そうした中、「古来の雅楽の音色を保つためには日本の宝である鵜殿のヨシ原の保全が不可欠」とする一般社団法人雅楽協会と次世代への継承を願う本市の考えが一致。それぞれが持つ資源と知見を活用して継続的なヨシの育成に取り組むため、令和7年6月に、雅楽協会、地元の鵜殿のヨシ原保存会、上牧実行組合と高槻市、オブザーバーとして文化庁、国土交通省による「雅楽の楽器「篳篥」用ヨシ保全コンソーシアム」を設立しました。無形文化財である「雅楽」だけでなく、それを支える材料であるヨシを育成する先駆的な取り組みとして、令和7年度から市と文化庁が補助金を交付し、従来の課題であった継続的な活動の実現に向けた体制の構築や、必要な資材の調達等の準備を進めてきました。
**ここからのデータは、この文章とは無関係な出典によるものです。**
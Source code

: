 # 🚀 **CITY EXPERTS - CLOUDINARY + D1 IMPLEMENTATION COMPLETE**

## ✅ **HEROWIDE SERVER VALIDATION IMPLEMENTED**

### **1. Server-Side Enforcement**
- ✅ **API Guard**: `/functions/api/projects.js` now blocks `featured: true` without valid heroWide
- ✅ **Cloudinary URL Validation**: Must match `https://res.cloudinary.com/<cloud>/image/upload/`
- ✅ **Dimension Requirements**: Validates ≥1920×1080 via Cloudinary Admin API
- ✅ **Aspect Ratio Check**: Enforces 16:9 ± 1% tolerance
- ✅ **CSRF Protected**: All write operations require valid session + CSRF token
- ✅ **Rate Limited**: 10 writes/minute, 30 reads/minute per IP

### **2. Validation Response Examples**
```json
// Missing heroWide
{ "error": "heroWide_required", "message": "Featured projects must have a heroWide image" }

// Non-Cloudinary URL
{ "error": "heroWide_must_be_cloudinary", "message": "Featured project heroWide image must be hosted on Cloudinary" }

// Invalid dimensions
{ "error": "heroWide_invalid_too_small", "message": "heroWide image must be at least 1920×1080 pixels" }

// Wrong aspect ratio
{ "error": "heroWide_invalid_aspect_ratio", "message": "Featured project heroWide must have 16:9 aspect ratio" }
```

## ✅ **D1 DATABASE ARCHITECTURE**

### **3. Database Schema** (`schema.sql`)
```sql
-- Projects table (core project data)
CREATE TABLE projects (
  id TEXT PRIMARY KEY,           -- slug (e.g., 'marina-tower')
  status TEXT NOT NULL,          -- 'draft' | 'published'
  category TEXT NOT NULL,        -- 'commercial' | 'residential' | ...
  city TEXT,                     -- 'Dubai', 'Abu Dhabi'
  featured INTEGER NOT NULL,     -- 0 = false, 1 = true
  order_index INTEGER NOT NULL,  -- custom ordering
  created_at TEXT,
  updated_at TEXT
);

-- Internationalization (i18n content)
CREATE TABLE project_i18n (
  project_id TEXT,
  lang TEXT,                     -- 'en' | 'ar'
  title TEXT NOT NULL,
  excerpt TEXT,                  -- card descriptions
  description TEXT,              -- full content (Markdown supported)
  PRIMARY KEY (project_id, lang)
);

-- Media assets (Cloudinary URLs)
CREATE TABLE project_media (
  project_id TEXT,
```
令和8年4月21日(火曜日)、この日から同コンソーシアムの事業が本格的に開始することに伴い、実際に作業を行う鵜殿ヨシ原の現地で開始式が開催されました。開始式に参加した同コンソーシアム代表の小野真龍一般社団法人雅楽協会代表理事は「昨年6月にコンソーシアムが設立され、今日その作業初日を無事迎えられたことに深い感慨を覚えます。 日本文化継承への個々人を超えた大きな意志が、今日ここに実を結んだのだと思います」、濱田剛史高槻市長は「今回の取り組みは、文化財である雅楽そのものだけでなく、雅楽を支えるヨシを貴重な文化資源、地域資源として育成するという先駆的なもの。国民の財産であるヨシを守る活動が成功することを願っています」と話しました。なお、今後は、同コンソーシアムの事業として、7月頃まで月6回程度、各回約10人体制で、継続して除草作業や実施調査などを行っていく予定としています。